Essentially, employing people with green skills not only arms an organisation against these types of risks – there is a great deal of legislation and regulations around environmental management, not to mention the multiple standards – but they save and make money. I know a waste manager for an NHS Trust who saved over £300,000 in just 12 months. I also recently met an environment manager from a food processing firm who created a £250k revenue stream that no one else had identified, let alone achieved. That’s why organisations worldwide, from the very small to the multi-national, are waking up to the intrinsic value of green skills.

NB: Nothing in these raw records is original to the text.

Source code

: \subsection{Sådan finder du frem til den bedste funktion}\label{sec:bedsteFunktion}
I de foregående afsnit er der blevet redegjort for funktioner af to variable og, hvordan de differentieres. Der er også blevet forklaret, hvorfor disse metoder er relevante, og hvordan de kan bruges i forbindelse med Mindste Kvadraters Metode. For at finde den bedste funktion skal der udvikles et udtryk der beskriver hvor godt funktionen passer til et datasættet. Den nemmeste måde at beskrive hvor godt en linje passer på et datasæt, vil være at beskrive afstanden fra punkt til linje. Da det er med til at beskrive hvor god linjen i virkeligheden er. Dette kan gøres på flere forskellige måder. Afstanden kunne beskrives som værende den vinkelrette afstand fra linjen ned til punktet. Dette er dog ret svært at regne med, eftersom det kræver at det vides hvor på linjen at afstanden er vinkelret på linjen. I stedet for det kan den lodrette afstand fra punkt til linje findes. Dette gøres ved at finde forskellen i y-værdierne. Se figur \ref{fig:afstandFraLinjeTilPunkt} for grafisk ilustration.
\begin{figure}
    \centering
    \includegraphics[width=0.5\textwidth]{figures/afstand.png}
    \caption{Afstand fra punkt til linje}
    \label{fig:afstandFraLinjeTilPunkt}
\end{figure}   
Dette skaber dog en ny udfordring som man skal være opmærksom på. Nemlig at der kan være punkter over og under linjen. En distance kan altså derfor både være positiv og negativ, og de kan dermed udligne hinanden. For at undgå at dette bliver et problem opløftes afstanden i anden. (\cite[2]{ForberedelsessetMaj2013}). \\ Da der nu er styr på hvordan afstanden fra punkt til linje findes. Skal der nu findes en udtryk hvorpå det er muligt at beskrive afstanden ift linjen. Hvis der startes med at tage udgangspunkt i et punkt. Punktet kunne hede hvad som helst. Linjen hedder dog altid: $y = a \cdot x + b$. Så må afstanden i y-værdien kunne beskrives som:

For the smart organisations that are employing those with green skills, they are recognising and benefitting from their ability to interrogate environmental data (from energy usage, waste output, greenhouse gas emissions) and use it to make necessary changes that result in cost savings. Skilled Environment & Sustainability professionals can take a whole-life perspective to assess their environmental impact and their potential for delivering savings by reducing packaging or securing payments from waste at the end of the products’ life. More experienced professionals have the leadership and communication skills to explain to staff and stakeholders how environmental principles are vital to the survival of the business. That combination is what makes them different, and it’s what makes them invaluable.

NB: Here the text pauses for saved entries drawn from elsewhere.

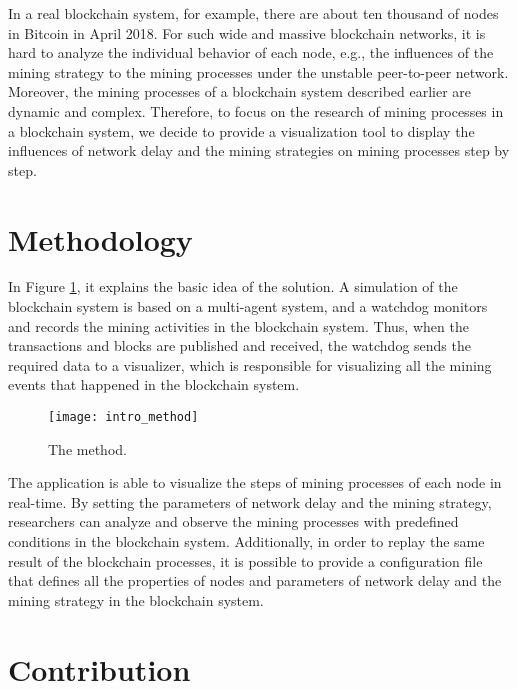 In a real blockchain system, for example, there are about ten thousand of nodes in Bitcoin in April 2018. For such wide and massive blockchain networks, it is hard to analyze the individual behavior of each node, e.g., the influences of the mining strategy to the mining processes under the unstable peer-to-peer network. Moreover, the mining processes of a blockchain system described earlier are dynamic and complex. Therefore, to focus on the research of mining processes in a blockchain system, we decide to provide a visualization tool to display the influences of network delay and the mining strategies on mining processes step by step.

\section{Methodology}

In Figure \ref{fig:the method}, it explains the basic idea of the solution. A simulation of the blockchain system is based on a multi-agent system, and a watchdog monitors and records the mining activities in the blockchain system. Thus, when the transactions and blocks are published and received, the watchdog sends the required data to a visualizer, which is responsible for visualizing all the mining events that happened in the blockchain system. 

\begin{figure}[htb]
    \centering
    \texttt{[image: intro\_method]}
    \caption{The method.}
    \label{fig:the method}
\end{figure}

The application is able to visualize the steps of mining processes of each node in real-time. By setting the parameters of network delay and the mining strategy, researchers can analyze and observe the mining processes with predefined conditions in the blockchain system. Additionally, in order to replay the same result of the blockchain processes, it is possible to provide a configuration file that defines all the properties of nodes and parameters of network delay and the mining strategy in the blockchain system.

\section{Contribution}

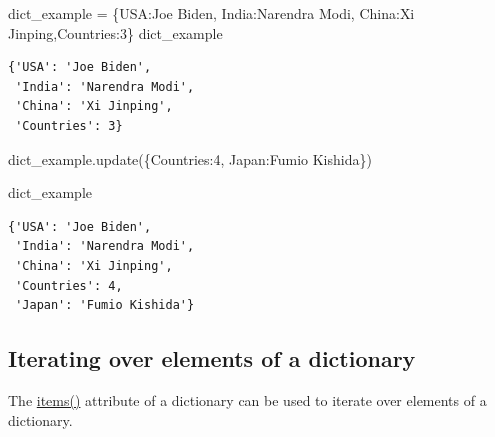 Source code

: \documentclass[
  letterpaper,
  DIV=11,
  numbers=noendperiod]{scrreprt}
\newenvironment{Shaded}{\begin{snugshade}}{\end{snugshade}}
\newcommand{\DecValTok}[1]{\textcolor[rgb]{0.68,0.00,0.00}{#1}}
\newcommand{\NormalTok}[1]{\textcolor[rgb]{0.00,0.23,0.31}{#1}}
\newcommand{\OperatorTok}[1]{\textcolor[rgb]{0.37,0.37,0.37}{#1}}
\newcommand{\StringTok}[1]{\textcolor[rgb]{0.13,0.47,0.30}{#1}}
\begin{document}
\begin{Shaded}
\begin{Highlighting}[]
\NormalTok{dict\_example }\OperatorTok{=}\NormalTok{ \{}\StringTok{\textquotesingle{}USA\textquotesingle{}}\NormalTok{:}\StringTok{\textquotesingle{}Joe Biden\textquotesingle{}}\NormalTok{, }\StringTok{\textquotesingle{}India\textquotesingle{}}\NormalTok{:}\StringTok{\textquotesingle{}Narendra Modi\textquotesingle{}}\NormalTok{, }\StringTok{\textquotesingle{}China\textquotesingle{}}\NormalTok{:}\StringTok{\textquotesingle{}Xi Jinping\textquotesingle{}}\NormalTok{,}\StringTok{\textquotesingle{}Countries\textquotesingle{}}\NormalTok{:}\DecValTok{3}\NormalTok{\}}
\NormalTok{dict\_example}
\end{Highlighting}
\end{Shaded}

\begin{verbatim}
{'USA': 'Joe Biden',
 'India': 'Narendra Modi',
 'China': 'Xi Jinping',
 'Countries': 3}
\end{verbatim}

\begin{Shaded}
\begin{Highlighting}[]
\NormalTok{dict\_example.update(\{}\StringTok{\textquotesingle{}Countries\textquotesingle{}}\NormalTok{:}\DecValTok{4}\NormalTok{, }\StringTok{\textquotesingle{}Japan\textquotesingle{}}\NormalTok{:}\StringTok{\textquotesingle{}Fumio Kishida\textquotesingle{}}\NormalTok{\})}
\end{Highlighting}
\end{Shaded}

\begin{Shaded}
\begin{Highlighting}[]
\NormalTok{dict\_example}
\end{Highlighting}
\end{Shaded}

\begin{verbatim}
{'USA': 'Joe Biden',
 'India': 'Narendra Modi',
 'China': 'Xi Jinping',
 'Countries': 4,
 'Japan': 'Fumio Kishida'}
\end{verbatim}

\hypertarget{iterating-over-elements-of-a-dictionary}{%
\subsection{Iterating over elements of a
dictionary}\label{iterating-over-elements-of-a-dictionary}}

The
\href{https://docs.python.org/3/tutorial/datastructures.html\#looping-techniques}{items()}
attribute of a dictionary can be used to iterate over elements of a
dictionary.
\end{document}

Businesses that are seriously capitalising on green skills such as – PepsiCo, Tata Steel, Rolls Royce, Wiles Greenworld and Stannah Stairlifts spring to mind – are employing them right across their operations, from compliance roles to chief sustainability officer positions. This ensures that every area of the environment is met, managed and built into the fabric of the organisation. They are seeing returns on investment in green skills, spending less on resources and energy costs and securing the future of their business through innovations.
Green skills aren’t limited to the experienced professionals. Cross-organisational training schemes like All Jobs Greener enable every business to weave green skills throughout the entire workforce, from the shop floor to the board room. While it’s the skilled professionals who can innovate to make savings, buy-in from every member of staff makes those savings even more achievable.
Green skills are for the 21st Century, a time where the future of business is more threatened by the changing climate than a faltering economy. Investing in green skills not only protects businesses from legal and environmental risk, but strengthens the organisation’s ability to innovate and accumulate savings. Finance directors, with your eye on the security of your entire business, have the ideal leadership opportunity to ensure that the right people with the right skills are in place to stimulate valuable savings.
Tim Balcon is CEO of the Institute of Environmental Management & Assessment (IEMA)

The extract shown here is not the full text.